The male tenant, who had rented the sleepout on her Islington property for about a year had vanished.
Police are investigating.
Now, McKenzie may have to pay between $10,000 and $20,000 to fix the damage. That is if the sleepout can be repaired at all.
On Friday, McKenzie and her husband Sam smelt a stench coming from it which she compared to “the smell from a dump yard and about 30 rats living in a small space.”
Concerned something may have happened to the tenant, McKenzie called police to do a welfare check instead of going in by herself.

She said there was “food, bottles, human excrement, everything from cigarette butts, dead decaying flies, maggots, everything.”
McKenzie last saw the tenant about a week and a half ago and does not expect he will return.
She never suspected anything was amiss inside the sleepout because he paid his $180 a week rent on time and was friendly to speak to.

The sleepout is not insured and was removed from her property yesterday to try and be repaired but she said it would be a difficult job.
“The floors need redoing in the cabin, we’ve had to dump all of the furnishings, that’s carpets, curtains, bedding, the bed, duchesses, [a] fridge, that sort of thing. You’d probably looking at between $10,000 and $20,000 at the moment.”
McKenzie said she wants the tenant to take responsibility for his actions, which have severely damaged her trust of people.

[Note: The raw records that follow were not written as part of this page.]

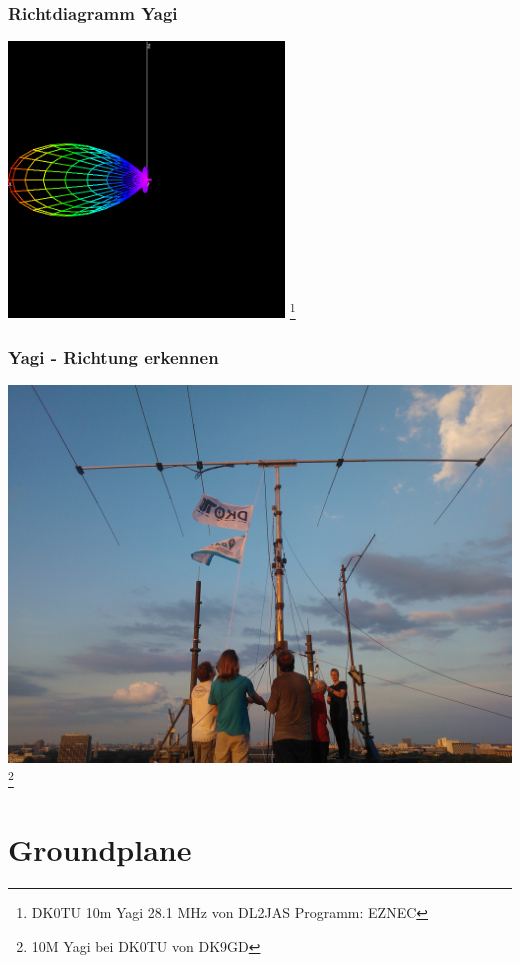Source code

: \begin{frame}
    \frametitle{Richtdiagramm Yagi}
    \begin{center}
        \includegraphics[width=0.55\textwidth]{e11/yagi_gain.png}
        \footnote{\tiny DK0TU 10m Yagi 28.1 MHz von DL2JAS Programm: EZNEC}
	\end{center}
\end{frame}

\begin{frame}
    \frametitle{Yagi - Richtung erkennen}
    \begin{center}
        \includegraphics[width=.75\textwidth]{e11/yagi.jpg}
        \footnote{\tiny 10M Yagi bei DK0TU von DK9GD}
	\end{center}
\end{frame}


\section*{Groundplane}

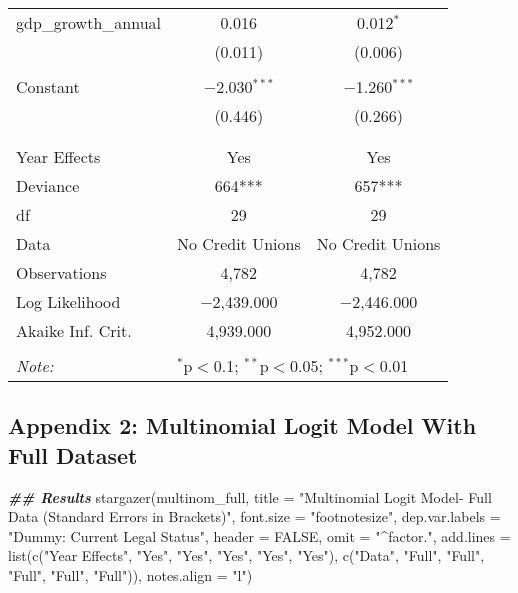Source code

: \documentclass[a4paper,nobind]{templates/ociamthesis}
\newenvironment{Shaded}{\begin{snugshade}}{\end{snugshade}}
\newcommand{\AttributeTok}[1]{\textcolor[rgb]{0.77,0.63,0.00}{#1}}
\newcommand{\ConstantTok}[1]{\textcolor[rgb]{0.00,0.00,0.00}{#1}}
\newcommand{\DocumentationTok}[1]{\textcolor[rgb]{0.56,0.35,0.01}{\textbf{\textit{#1}}}}
\newcommand{\FunctionTok}[1]{\textcolor[rgb]{0.00,0.00,0.00}{#1}}
\newcommand{\NormalTok}[1]{#1}
\newcommand{\StringTok}[1]{\textcolor[rgb]{0.31,0.60,0.02}{#1}}
\renewenvironment{Shaded}
{
  \vspace{10pt}%
  \begin{snugshade}%
}{%
  \end{snugshade}%
  \vspace{8pt}%
}
\begin{document}
\begin{table}[!htbp]
\begin{tabular}{@{\extracolsep{5pt}}lcc}
 gdp\_growth\_annual & 0.016 & 0.012$^{*}$ \\ 
  & (0.011) & (0.006) \\ 
  & & \\ 
 Constant & $-$2.030$^{***}$ & $-$1.260$^{***}$ \\ 
  & (0.446) & (0.266) \\ 
  & & \\ 
\hline \\[-1.8ex] 
Year Effects & Yes & Yes \\ 
Deviance & 664*** & 657*** \\ 
df & 29 & 29 \\ 
Data & No Credit Unions & No Credit Unions \\ 
Observations & 4,782 & 4,782 \\ 
Log Likelihood & $-$2,439.000 & $-$2,446.000 \\ 
Akaike Inf. Crit. & 4,939.000 & 4,952.000 \\ 
\hline 
\hline \\[-1.8ex] 
\textit{Note:}  & \multicolumn{2}{l}{$^{*}$p$<$0.1; $^{**}$p$<$0.05; $^{***}$p$<$0.01} \\ 
\end{tabular} 
\end{table}

\newpage

\hypertarget{appendix-2-multinomial-logit-model-with-full-dataset}{%
\subsection{Appendix 2: Multinomial Logit Model With Full Dataset}\label{appendix-2-multinomial-logit-model-with-full-dataset}}

\begin{Shaded}
\begin{Highlighting}[]
\DocumentationTok{\#\# Results }
\FunctionTok{stargazer}\NormalTok{(multinom\_full, }\AttributeTok{title =} \StringTok{"Multinomial Logit Model{-} Full Data (Standard Errors in Brackets)"}\NormalTok{, }\AttributeTok{font.size =} \StringTok{"footnotesize"}\NormalTok{, }\AttributeTok{dep.var.labels =} \StringTok{"Dummy: Current Legal Status"}\NormalTok{, }\AttributeTok{header =} \ConstantTok{FALSE}\NormalTok{, }\AttributeTok{omit =} \StringTok{"\^{}factor."}\NormalTok{, }\AttributeTok{add.lines =} \FunctionTok{list}\NormalTok{(}\FunctionTok{c}\NormalTok{(}\StringTok{"Year Effects"}\NormalTok{, }\StringTok{"Yes"}\NormalTok{, }\StringTok{"Yes"}\NormalTok{, }\StringTok{"Yes"}\NormalTok{, }\StringTok{"Yes"}\NormalTok{, }\StringTok{"Yes"}\NormalTok{), }\FunctionTok{c}\NormalTok{(}\StringTok{"Data"}\NormalTok{, }\StringTok{"Full"}\NormalTok{, }\StringTok{"Full"}\NormalTok{, }\StringTok{"Full"}\NormalTok{, }\StringTok{"Full"}\NormalTok{, }\StringTok{"Full"}\NormalTok{)), }\AttributeTok{notes.align =} \StringTok{"l"}\NormalTok{)}
\end{Highlighting}
\end{Shaded}
\end{document}
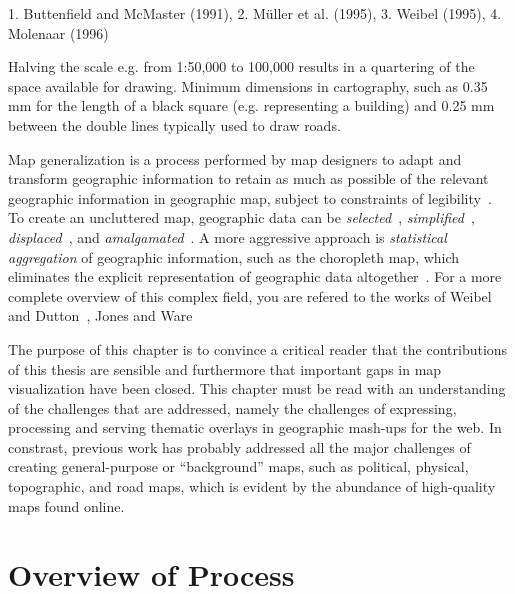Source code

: \documentclass[11pt, oneside]{report}
\begin{document}
1. Buttenfield and McMaster (1991),
2. M{\"u}ller et al. (1995),
3. Weibel (1995),
4. Molenaar (1996)

Halving the scale e.g. from  1:50,000 to 100,000 results in a quartering of the space available for drawing.
Minimum dimensions in cartography, such as 0.35 mm for the length of a black square (e.g. representing a building) and 0.25 mm between the double lines typically used to draw roads.




Map generalization is a process performed by map designers to adapt and transform geographic information to retain as much as possible of the relevant geographic information in geographic map, subject to constraints of legibility~\cite{weibel1999generalising}. To create an uncluttered map, geographic data can be \emph{selected}~\cite{sarma2012fusiontables}, \emph{simplified}~\cite{douglas1973algorithms},  \emph{displaced}~\cite{lonergan2001iterative}, and \emph{amalgamated}~\cite{haunert2006landcover}. A more aggressive approach is \emph{statistical aggregation} of geographic information, such as the choropleth map, which eliminates the explicit representation of geographic data altogether~\cite{friendly2008milestones}. For a more complete overview of this complex field, you are refered to the works of Weibel and Dutton~\cite{weibel1999generalising}, Jones and Ware~\cite{jones2005webage}

The purpose of this chapter is to convince a critical reader that the contributions of this thesis are sensible and furthermore that important gaps in map visualization have been closed. This chapter must be read with an understanding of the challenges that are addressed, namely the challenges of expressing, processing and serving thematic overlays in geographic mash-ups for the web. In constrast, previous work has probably addressed all the major challenges of creating general-purpose or ``background'' maps, such as political, physical, topographic, and road maps, which is evident by the abundance of high-quality maps found online. 

\section{Overview of Process}
\end{document}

“It dulls your trust of people. It’s very difficult to be able to take people at face value now,” she said.
Meanwhile, tenancy law reforms will be introduced on February 11. Under these, it will be much harder to evict a tenant. Landlords won’t be able to axe tenancies without a lawful reason.
Landlords will have to issue a tenant three written notices for separate anti-social acts within 90 days then apply to the Tenancy Tribunal to terminate the tenancy.
As well as this, the Tenancy Tribunal’s ability penalties against a bad landlord or bad tenant will rise from $50,000 to $100,000.